Roman exorcisme de la hantise de l’échec et du sentiment d’imposture, roman aussi de la conquête de soi, le Condottière raconte, comme la Vie mode d’emploi quelque vingt ans plus tard, la vengeance d’un artiste-artisan nommé Gaspard Winckler contre son riche commanditaire. La vengeance du Condottière est aussi expéditive que celle de la Vie sera savamment différée. Le Winckler de la Vie sera un fabricant de puzzles tandis que celui du Condottière est un faussaire. Première occurrence de la passion du faux en art, esquisse d’une poétique du pastiche et de la contrefaçon qui deviendront les chers sujets de Perec, jusqu’au dernier livre paru de son vivant, Un cabinet d’amateur. Winckler le faussaire ne réalise pas de vulgaires copies mais, à partir de trois tableaux d’un grand maître, en conçoit un quatrième qui aurait pu être de sa main — jusqu’au jour où, s’étant lancé dans un défi trop grand pour lui en voulant émuler Antonello de Messine, il essuie un échec qui précipitera sa perte. Toute l’œuvre ultérieure de Perec est là pour montrer qu’il a réussi là où son alter ego a finalement échoué. Mutatis mutandis, lui aussi apprendra bientôt — mais avec succès — comment réécrire ses lectures, comment, à partir de trois phrases d’un grand auteur, en inventer une quatrième qui lui appartienne en propre ; comment, en somme, mettre en œuvre une stratégie intertextuelle productrice d’effets : nombreuses citations inavouées de l’Éducation sentimentale dans les Choses qui finissent par contaminer le ton, le rythme du volume entier, vaste collage d’emprunts réinterprétés dans Un homme qui dort, Hugo, Baudelaire, Rimbaud et Mallarmé réécrits en se passant d’une certaine voyelle dans la Disparition, citations remaniées d’une trentaine d’auteurs distribuées suivant un jeu de permutations complexes dans la Vie mode d’emploi.

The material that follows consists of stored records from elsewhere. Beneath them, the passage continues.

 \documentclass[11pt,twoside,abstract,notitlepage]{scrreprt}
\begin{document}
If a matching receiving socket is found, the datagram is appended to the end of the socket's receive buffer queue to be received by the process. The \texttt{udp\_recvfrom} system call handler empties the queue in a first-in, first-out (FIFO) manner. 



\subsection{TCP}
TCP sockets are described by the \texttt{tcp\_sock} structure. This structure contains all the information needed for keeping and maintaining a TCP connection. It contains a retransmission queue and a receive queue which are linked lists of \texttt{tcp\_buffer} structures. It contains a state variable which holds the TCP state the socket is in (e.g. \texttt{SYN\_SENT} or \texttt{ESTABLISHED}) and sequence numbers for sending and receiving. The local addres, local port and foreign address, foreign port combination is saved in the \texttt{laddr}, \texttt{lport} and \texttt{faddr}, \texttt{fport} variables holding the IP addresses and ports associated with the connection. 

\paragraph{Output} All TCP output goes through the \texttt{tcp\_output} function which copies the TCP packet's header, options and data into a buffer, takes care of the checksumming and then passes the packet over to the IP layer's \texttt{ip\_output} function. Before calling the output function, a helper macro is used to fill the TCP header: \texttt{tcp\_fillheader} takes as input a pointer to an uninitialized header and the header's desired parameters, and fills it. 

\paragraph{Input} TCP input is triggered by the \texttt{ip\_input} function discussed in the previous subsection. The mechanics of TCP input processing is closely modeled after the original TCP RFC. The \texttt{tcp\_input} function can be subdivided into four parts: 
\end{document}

En 1961, remis de la déception que lui avait causé le refus, par Georges Lambrichs, d’un manuscrit tant de fois remanié, Perec écrit avec une lucidité prophétique à Roger Kleman :
Le Condottière ne paraîtra pas ou à titre posthume préfacé par Monmartineau. J’ai dit. Uggh. D’abord parce que c’est mauvais. Ensuite parce que je reprends dans l’actuel, d’une façon à mon sens plus convaincante, plus complète, plus cohérente, plus sérieuse, plus intégrée, allant plus loin, moins tirée par les cheveux. Du moins espéré-je tout ça.

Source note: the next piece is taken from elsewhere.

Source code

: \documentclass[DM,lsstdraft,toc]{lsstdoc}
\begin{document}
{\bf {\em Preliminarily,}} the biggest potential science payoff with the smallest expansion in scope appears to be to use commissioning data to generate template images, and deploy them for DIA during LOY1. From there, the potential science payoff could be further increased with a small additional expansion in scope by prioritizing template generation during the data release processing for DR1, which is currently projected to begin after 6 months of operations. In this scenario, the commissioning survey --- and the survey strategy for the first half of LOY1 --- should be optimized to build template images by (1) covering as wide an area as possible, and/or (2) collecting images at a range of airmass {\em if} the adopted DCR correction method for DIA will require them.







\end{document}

Rétrospectivement, c’est exactement ce qui s’est passé. Livre après livre, Perec a réalisé, de manière « plus cohérente, plus intégrée », plus ludique aussi, ce qui bouillonne virtuellement, à l’état natif, dans le Condottière.
Georges Perec, le Condottière, Seuil, « La Librairie du XXIe siècle », 2012,
203 p. 56 Lettres à un ami, Le Bleu du ciel, 2011, 118 p.